Followed by Forced Perspectives and Stolen Skies.


This novel contains examples of:

  • Backup from Otherworld: The ghost of Vickery's wife intervenes to help him a few times during the climactic struggle. Thanks to one of the stranger features of the afterlife featured in the novel, he also gets assistance from the ghost of their daughter who never existed in the first place.
  • Book Ends: In the first chapter, Vickery is working one of the psychic hotspots by the side of the freeway when Santiago arrives to tell him Castine has come looking for him. In the epilogue, Vickery is in another of the hotspots when Santiago arrives to tell him Castine has come looking for him.
  • Chekhov's Hobby: It's a recurring thing that Vickery and his late wife used to go hang-gliding together, and it's mentioned once near the beginning that he made the hang-gliders himself. The climax of the novel involves him having to build a hang-glider out of improvised materials and with improvised tools in order to escape from the place where he's trapped.
  • Electromagnetic Ghosts: Ghosts can make their voices heard on radios and their faces appear in the static on an untuned analog TV set (although since the story is set after the switch to digital TV signals, the only character who has an analog TV set is a ghost peddler who keeps an old one around specifically for communicating with ghosts with).
  • Foreshadowing: In the first chapter, after reluctantly taking Castine under his wing, Vickery makes a metaphorical comment about Icarus's failing wings in the Greek myth to convey that he's not sure how long he'll be able to protect them. The supernatural menace that the plot revolves around turns out to be closely related to the myths of Daedalus and Icarus.
  • He Knows Too Much: The villain wants Vickery dead because he overheard something that might lead him to uncover the villain's plot.
  • Insistent Terminology: The members of the TUA, which attempts to study ghosts as an objective scientific phenomenon, insist on referring to them as "deleted persons".
  • I See Dead People: Ghosts can only be seen by those who have some link with someone who has become a ghost (such as being the one who killed them).
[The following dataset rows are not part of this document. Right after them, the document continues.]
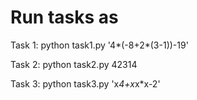 # Run tasks as

Task 1:
python task1.py '4*(-8+2*(3-1))-19'

Task 2:
python task2.py 42314

Task 3:
python task3.py 'x*4+x*x\*x-2'
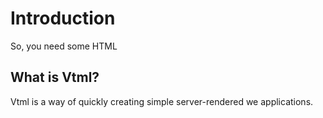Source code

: # Introduction

So, you need some HTML

## What is Vtml?

Vtml is a way of quickly creating simple server-rendered we applications.
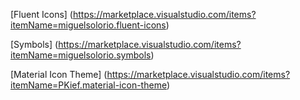 [Fluent Icons] (https://marketplace.visualstudio.com/items?itemName=miguelsolorio.fluent-icons)

[Symbols] (https://marketplace.visualstudio.com/items?itemName=miguelsolorio.symbols)

[Material Icon Theme] (https://marketplace.visualstudio.com/items?itemName=PKief.material-icon-theme)
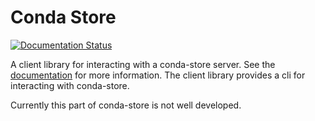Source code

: # Conda Store

[![Documentation Status](https://readthedocs.org/projects/conda-store/badge/?version=latest)](https://conda-store.readthedocs.io/en/latest/?badge=latest)

A client library for interacting with a conda-store server. See the
[documentation](https://conda-store.readthedocs.io/en/latest/) for
more information. The client library provides a cli for interacting
with conda-store.

Currently this part of conda-store is not well developed.
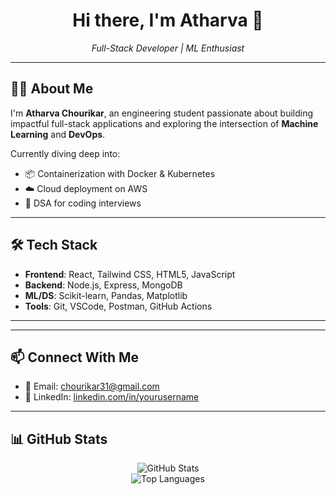 <!-- GitHub Profile README -->

<h1 align="center">Hi there, I'm Atharva 👋</h1>

<p align="center">
  <em>Full-Stack Developer | ML Enthusiast </em>
</p>

---

## 👨‍💻 About Me

I'm **Atharva Chourikar**, an engineering student passionate about building impactful full-stack applications and exploring the intersection of **Machine Learning** and **DevOps**.

Currently diving deep into:
- 📦 Containerization with Docker & Kubernetes
- ☁️ Cloud deployment on AWS
- 🔢 DSA for coding interviews

---



## 🛠️ Tech Stack

- **Frontend**: React, Tailwind CSS, HTML5, JavaScript
- **Backend**: Node.js, Express, MongoDB
- **ML/DS**: Scikit-learn, Pandas, Matplotlib
- **Tools**: Git, VSCode, Postman, GitHub Actions

---



---

## 📫 Connect With Me

- 📧 Email: chourikar31@gmail.com
- 💼 LinkedIn: [linkedin.com/in/yourusername](https://linkedin.com/in/yourusername)


---

## 📊 GitHub Stats

<p align="center">
  <img src="https://github-readme-stats.vercel.app/api?username=Atharvac31&show_icons=true&theme=radical" alt="GitHub Stats" />
  <br />
  <img src="https://github-readme-stats.vercel.app/api/top-langs/?username=Atharvac31&layout=compact&theme=radical" alt="Top Languages" />
</p>
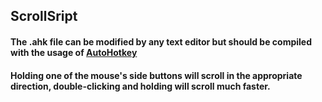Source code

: ## ScrollSript

#### The .ahk file can be modified by any text editor but should be compiled with the usage of [AutoHotkey](https://autohotkey.com)

#### Holding one of the mouse's side buttons will scroll in the appropriate direction, double-clicking and holding will scroll much faster.
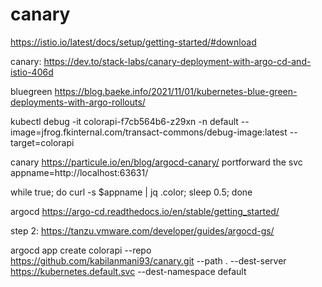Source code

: # canary

https://istio.io/latest/docs/setup/getting-started/#download


canary:
https://dev.to/stack-labs/canary-deployment-with-argo-cd-and-istio-406d


bluegreen
https://blog.baeke.info/2021/11/01/kubernetes-blue-green-deployments-with-argo-rollouts/


kubectl debug -it colorapi-f7cb564b6-z29xn  -n default --image=jfrog.fkinternal.com/transact-commons/debug-image:latest  --target=colorapi


canary
https://particule.io/en/blog/argocd-canary/
portforward the svc
appname=http://localhost:63631/

while true; do curl -s $appname | jq .color; sleep 0.5; done




argocd
https://argo-cd.readthedocs.io/en/stable/getting_started/

step 2:
https://tanzu.vmware.com/developer/guides/argocd-gs/

argocd app create colorapi --repo https://github.com/kabilanmani93/canary.git --path . --dest-server https://kubernetes.default.svc --dest-namespace default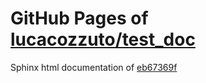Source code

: GitHub Pages of [lucacozzuto/test_doc](https://github.com/lucacozzuto/test_doc.git)
===
Sphinx html documentation of [eb67369f](https://github.com/lucacozzuto/test_doc/tree/eb67369fabe58eefb28df42bda72acbfe392bbdc)
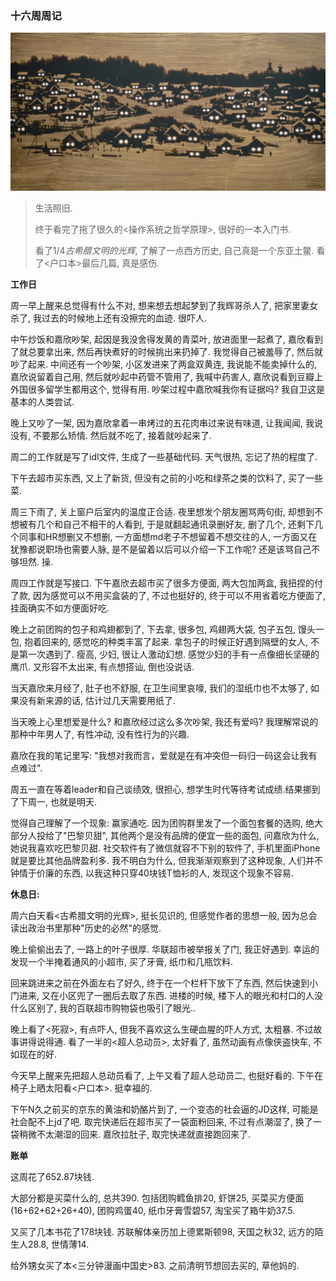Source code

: ### 十六周周记

![](16周周记.assets/73f65018d88fbc3679478dd6607bc715.jpeg)

> 生活照旧. 
>
> 终于看完了拖了很久的<操作系统之哲学原理>, 很好的一本入门书.
>
> 看了1/4*古希腊文明的光辉*, 了解了一点西方历史, 自己真是一个东亚土鳖. 看了<户口本>最后几篇, 真是感伤.

**工作日**

周一早上醒来总觉得有什么不对, 想来想去想起梦到了我辉哥杀人了, 把家里妻女杀了, 我过去的时候地上还有没擦完的血迹. 很吓人. 

中午炒饭和嘉欣吵架, 起因是我没舍得发黄的青菜叶, 放进面里一起煮了, 嘉欣看到了就总要拿出来, 然后再快煮好的时候挑出来扔掉了. 我觉得自己被羞辱了, 然后就吵了起来. 中间还有一个吵架, 小区发进来了两盒双黄连, 我说能不能卖掉什么的, 嘉欣说留着自己用, 然后就吵起中药管不管用了, 我喊中药害人, 嘉欣说看到豆瓣上外国很多留学生都用这个, 觉得有用. 吵架过程中嘉欣喊我你有证据吗? 我自卫这是基本的人类尝试.

晚上又吵了一架, 因为嘉欣拿着一串烤过的五花肉串过来说有味道, 让我闻闻, 我说没有, 不要那么矫情. 然后就不吃了, 接着就吵起来了.

周二的工作就是写了idl文件, 生成了一些基础代码. 天气很热, 忘记了热的程度了.

下午去超市买东西, 又上了新货, 但没有之前的小吃和绿茶之类的饮料了, 买了一些菜.

周三下雨了, 关上窗户后室内的温度正合适. 夜里想发个朋友圈骂两句街, 却想到不想被有几个和自己不相干的人看到, 于是就翻起通讯录删好友, 删了几个, 还剩下几个同事和HR想删又不想删, 一方面想md老子不想留着不想交往的人, 一方面又在犹豫都说职场也需要人脉, 是不是留着以后可以介绍一下工作呢? 还是该骂自己不够坦然. 操.

周四工作就是写接口. 下午嘉欣去超市买了很多方便面, 两大包加两盒, 我扭捏的付了款, 因为感觉可以不用买盒装的了, 不过也挺好的, 终于可以不用省着吃方便面了, 挂面确实不如方便面好吃.

晚上之前团购的包子和鸡翅都到了, 下去拿, 很多包, 鸡翅两大袋, 包子五包, 馒头一包, 抱着回来的, 感觉吃的种类丰富了起来. 拿包子的时候正好遇到隔壁的女人, 不是第一次遇到了. 瘦高, 少妇, 很让人激动幻想. 感觉少妇的手有一点像细长坚硬的鹰爪. 又形容不太出来, 有点想搭讪, 倒也没说话.

当天嘉欣来月经了, 肚子也不舒服, 在卫生间里哀嚎, 我们的湿纸巾也不太够了, 如果没有新来源的话, 估计过几天需要用纸了.

当天晚上心里想爱是什么? 和嘉欣经过这么多次吵架, 我还有爱吗? 我理解常说的那种中年男人了, 有性冲动, 没有性行为的兴趣.

嘉欣在我的笔记里写: "我想对我而言，爱就是在有冲突但一码归一码这会让我有点难过".

周五一直在等着leader和自己谈绩效, 很担心, 想学生时代等待考试成绩.结果挪到了下周一, 也就是明天. 

觉得自己理解了一个现象: 赢家通吃. 因为团购群里发了一个面包套餐的选购, 绝大部分人投给了"巴黎贝甜", 其他两个是没有品牌的便宜一些的面包, 问嘉欣为什么, 她说我喜欢吃巴黎贝甜. 社交软件有了微信就容不下别的软件了, 手机里面iPhone就是要比其他品牌盈利多. 我不明白为什么, 但我渐渐观察到了这种现象, 人们并不钟情于价廉的东西, 以我这种只穿40块钱T恤衫的人, 发现这个现象不容易.

**休息日:**

周六白天看<古希腊文明的光辉>, 挺长见识的, 但感觉作者的思想一般, 因为总会读出政治书里那种"历史的必然"的感觉.

晚上偷偷出去了, 一路上的叶子很厚. 华联超市被举报关了门, 我正好遇到. 幸运的发现一个半掩着通风的小超市, 买了牙膏, 纸巾和几瓶饮料. 

回来跳进来之前在外面左右了好久, 终于在一个栏杆下放下了东西, 然后快速到小门进来, 又在小区兜了一圈后去取了东西. 进楼的时候, 楼下人的眼光和村口的人没什么区别了, 我的百联超市购物袋也吸引了眼光..

晚上看了<死寂>, 有点吓人, 但我不喜欢这么生硬血腥的吓人方式, 太粗暴. 不过故事讲得说得通. 看了一半的<超人总动员>, 太好看了, 虽然动画有点像侠盗快车, 不如现在的好.

今天早上醒来先把超人总动员看了, 上午又看了超人总动员二, 也挺好看的. 下午在椅子上晒太阳看<户口本>. 挺幸福的.

下午N久之前买的京东的黄油和奶酪片到了, 一个变态的社会逼的JD这样, 可能是社会配不上jd了吧. 取完快递后在超市买了一袋面粉回来, 不过有点潮湿了, 换了一袋稍微不太潮湿的回来. 嘉欣拉肚子, 取完快递就直接跑回来了.

**账单**

这周花了652.87块钱. 

大部分都是买菜什么的, 总共390. 包括团购鳕鱼排20, 虾饼25, 买菜买方便面(16+62+62+26+40), 团购鸡蛋40, 纸巾牙膏雪碧57, 淘宝买了箱牛奶37.5.

又买了几本书花了178块钱. 苏联解体亲历加上德累斯顿98, 天国之秋32, 远方的陌生人28.8, 世情薄14.

给外甥女买了本<三分钟漫画中国史>83. 之前清明节想回去买的, 草他妈的.







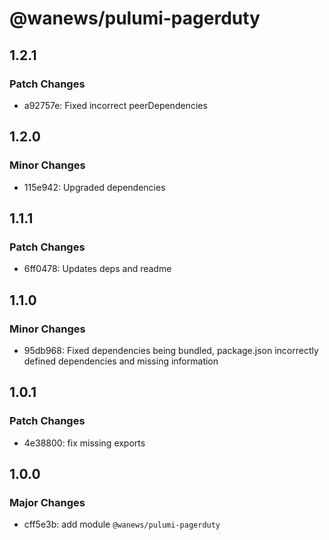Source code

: # @wanews/pulumi-pagerduty

## 1.2.1

### Patch Changes

- a92757e: Fixed incorrect peerDependencies

## 1.2.0

### Minor Changes

- 115e942: Upgraded dependencies

## 1.1.1

### Patch Changes

- 6ff0478: Updates deps and readme

## 1.1.0

### Minor Changes

- 95db968: Fixed dependencies being bundled, package.json incorrectly defined dependencies and missing information

## 1.0.1

### Patch Changes

- 4e38800: fix missing exports

## 1.0.0

### Major Changes

- cff5e3b: add module `@wanews/pulumi-pagerduty`
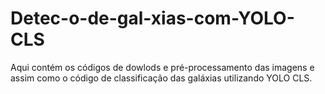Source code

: # Detec-o-de-gal-xias-com-YOLO-CLS
Aqui contém os códigos de dowlods e pré-processamento das imagens e assim como o código de classificação das galáxias utilizando YOLO CLS.
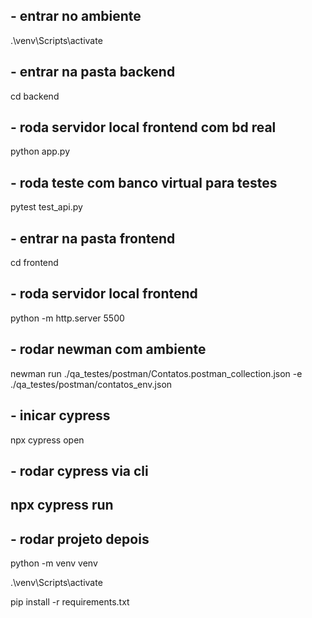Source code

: ## - entrar no ambiente 
.\venv\Scripts\activate
## - entrar na pasta backend
cd backend
## - roda servidor local frontend com bd real
python app.py
## - roda teste com banco virtual para testes
pytest test_api.py

## - entrar na pasta frontend
cd frontend
## - roda servidor local frontend
python -m http.server 5500

## - rodar newman com ambiente
newman run ./qa_testes/postman/Contatos.postman_collection.json -e ./qa_testes/postman/contatos_env.json


## - inicar cypress
npx cypress open

## - rodar cypress via cli
npx cypress run
---------
## - rodar projeto depois 
python -m venv venv

.\venv\Scripts\activate

pip install -r requirements.txt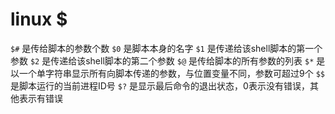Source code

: ﻿# linux $

`$#` 是传给脚本的参数个数
`$0` 是脚本本身的名字
`$1` 是传递给该shell脚本的第一个参数
`$2` 是传递给该shell脚本的第二个参数
`$@` 是传给脚本的所有参数的列表
`$*` 是以一个单字符串显示所有向脚本传递的参数，与位置变量不同，参数可超过9个
`$$` 是脚本运行的当前进程ID号
`$?` 是显示最后命令的退出状态，0表示没有错误，其他表示有错误



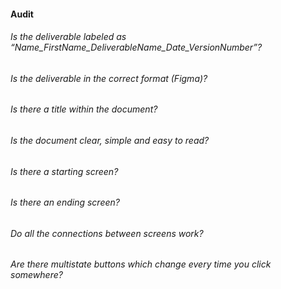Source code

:#### Audit

###### Is the deliverable labeled as “Name_FirstName_DeliverableName_Date_VersionNumber”?
###### Is the deliverable in the correct format (Figma)?
###### Is there a title within the document?
###### Is the document clear, simple and easy to read?
###### Is there a starting screen?
###### Is there an ending screen?
###### Do all the connections between screens work?
###### Are there multistate buttons which change every time you click somewhere?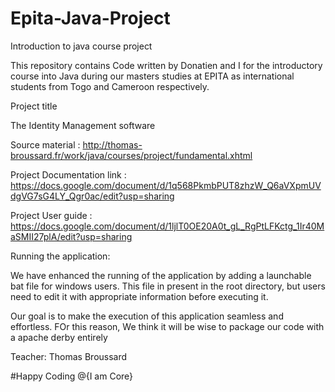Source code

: # Epita-Java-Project
Introduction to java course project

This repository contains Code written by Donatien and I for the introductory course into Java during our masters studies at EPITA 
as international students from Togo and Cameroon respectively.

Project title

The Identity Management software


Source material : http://thomas-broussard.fr/work/java/courses/project/fundamental.xhtml

Project Documentation link : https://docs.google.com/document/d/1q568PkmbPUT8zhzW_Q6aVXpmUVdgVG7sG4LY_Qgr0ac/edit?usp=sharing

Project User guide : https://docs.google.com/document/d/1ljlT0OE20A0t_gL_RgPtLFKctg_1Ir40MaSMII27plA/edit?usp=sharing

Running the application:

We have enhanced the running of the application by adding a launchable bat file for windows users. This file in present in the root
directory, but users need to edit it with appropriate information before executing it.

Our goal is to make the execution of this application seamless and effortless. FOr this reason, We think it will be wise to package our code with a apache derby entirely



Teacher: Thomas Broussard


#Happy Coding                    @{I am Core}
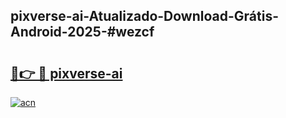 ## pixverse-ai-Atualizado-Download-Grátis-Android-2025-#wezcf

# <h2><a href="https://ainizakaria.my?title=pixverse-ai&ref=20M">🔗👉 🔴 pixverse-ai</a></h2>

[![acn](https://github.com/user-attachments/assets/0f9c940e-d8b0-45ae-aac7-cd30a18b3e1c)](https://ainizakaria.my?title=pixverse-ai&ref=20M)

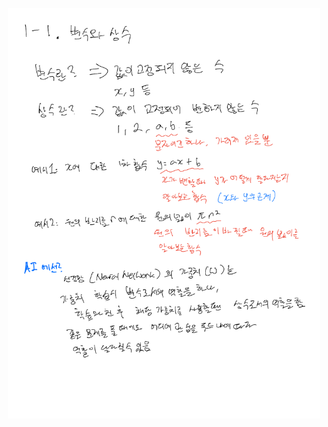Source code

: <p align="center">
  <img width=500 alt="note" src="https://github.com/jasonheesanglee/theoretical_study/blob/6694195862fb37705b947c826a33a1b2d21d206b/Mathematics/1.%20Basic%20Mathematics/1-1.%20Variable%20and%20Constants/Note.pdf">
</p>
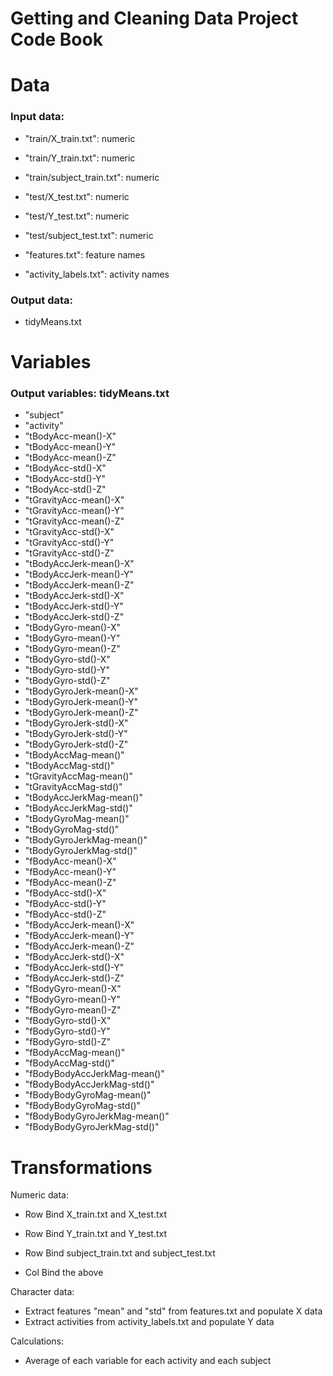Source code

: # Getting and Cleaning Data Project Code Book

# Data

### Input data:

- "train/X_train.txt": numeric
- "train/Y_train.txt": numeric
- "train/subject_train.txt": numeric
- "test/X_test.txt": numeric
- "test/Y_test.txt": numeric
- "test/subject_test.txt": numeric  

- "features.txt": feature names
- "activity_labels.txt": activity names

### Output data: 

- tidyMeans.txt

# Variables

### Output variables: tidyMeans.txt

- "subject"                     
- "activity"                    
- "tBodyAcc-mean()-X"           
- "tBodyAcc-mean()-Y"          
- "tBodyAcc-mean()-Z"           
- "tBodyAcc-std()-X"            
- "tBodyAcc-std()-Y"            
- "tBodyAcc-std()-Z"           
- "tGravityAcc-mean()-X"        
- "tGravityAcc-mean()-Y"        
- "tGravityAcc-mean()-Z"        
- "tGravityAcc-std()-X"        
- "tGravityAcc-std()-Y"         
- "tGravityAcc-std()-Z"         
- "tBodyAccJerk-mean()-X"       
- "tBodyAccJerk-mean()-Y"      
- "tBodyAccJerk-mean()-Z"       
- "tBodyAccJerk-std()-X"        
- "tBodyAccJerk-std()-Y"        
- "tBodyAccJerk-std()-Z"       
- "tBodyGyro-mean()-X"          
- "tBodyGyro-mean()-Y"          
- "tBodyGyro-mean()-Z"          
- "tBodyGyro-std()-X"          
- "tBodyGyro-std()-Y"           
- "tBodyGyro-std()-Z"           
- "tBodyGyroJerk-mean()-X"      
- "tBodyGyroJerk-mean()-Y"     
- "tBodyGyroJerk-mean()-Z"      
- "tBodyGyroJerk-std()-X"       
- "tBodyGyroJerk-std()-Y"       
- "tBodyGyroJerk-std()-Z"      
- "tBodyAccMag-mean()"          
- "tBodyAccMag-std()"           
- "tGravityAccMag-mean()"       
- "tGravityAccMag-std()"       
- "tBodyAccJerkMag-mean()"      
- "tBodyAccJerkMag-std()"       
- "tBodyGyroMag-mean()"         
- "tBodyGyroMag-std()"         
- "tBodyGyroJerkMag-mean()"     
- "tBodyGyroJerkMag-std()"      
- "fBodyAcc-mean()-X"           
- "fBodyAcc-mean()-Y"          
- "fBodyAcc-mean()-Z"           
- "fBodyAcc-std()-X"            
- "fBodyAcc-std()-Y"            
- "fBodyAcc-std()-Z"           
- "fBodyAccJerk-mean()-X"       
- "fBodyAccJerk-mean()-Y"       
- "fBodyAccJerk-mean()-Z"       
- "fBodyAccJerk-std()-X"       
- "fBodyAccJerk-std()-Y"        
- "fBodyAccJerk-std()-Z"        
- "fBodyGyro-mean()-X"          
- "fBodyGyro-mean()-Y"         
- "fBodyGyro-mean()-Z"          
- "fBodyGyro-std()-X"           
- "fBodyGyro-std()-Y"           
- "fBodyGyro-std()-Z"          
- "fBodyAccMag-mean()"          
- "fBodyAccMag-std()"           
- "fBodyBodyAccJerkMag-mean()"  
- "fBodyBodyAccJerkMag-std()"  
- "fBodyBodyGyroMag-mean()"     
- "fBodyBodyGyroMag-std()"      
- "fBodyBodyGyroJerkMag-mean()" 
- "fBodyBodyGyroJerkMag-std()" 

# Transformations

Numeric data:

- Row Bind X_train.txt and X_test.txt
- Row Bind Y_train.txt and Y_test.txt
- Row Bind subject_train.txt and subject_test.txt  

- Col Bind the above

Character data:

- Extract features "mean" and "std" from features.txt and populate X data
- Extract activities from activity_labels.txt and populate Y data

Calculations:

- Average of each variable for each activity and each subject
People in that condition can see all ghosts, not just the particular one they're linked to, and may not be able to immediately tell that it's not a living person.
  • The Legend of Chekhov: There's a story several of the characters have heard about a man who was driving on the Los Angeles freeways in the 1960s when he drove off an exit that hadn't been there the day before and wasn't the day after and found himself in the afterlife, and eventually made it back to the world of the living with a mysterious artifact. Vickery eventually meets the man, who helps him figure out what's going on.
  • Living Memory: The ghosts are just living echoes of people who have died in mystically significant circumstances, not the actual souls of the departed.
  • No Good Deed Goes Unpunished: The whole thing started for Vickery because he saw some other Secret Service agents apparently in trouble and went to see if he could help.
  • Sequel Hook: The epilogue has Vickery and Castine discovering that their experiences have given them a new psychic ability, and going their separate ways after agreeing on a way to get back in touch if they need to. Forced Perspectives begins with one of them getting in touch with the other to arrange a meeting after their new ability apparently starts going wrong.
  • Straw Nihilist: The villain is a philosopher who believes that free will and consciousness are just illusions incidental to the deterministic physical processes that operate living bodies. And in his case, free will really has become an illusion because his attitude left him susceptible to becoming a meat puppet for something from Beyond.
  • Unusually Uninteresting Name: The villains operate out of an organization vaguely, and misleadingly, named the Transportation Utility Agency.
  • When Dimensions Collide: The climactic threat is that the irrational and immaterial otherworld is trying to merge with reality.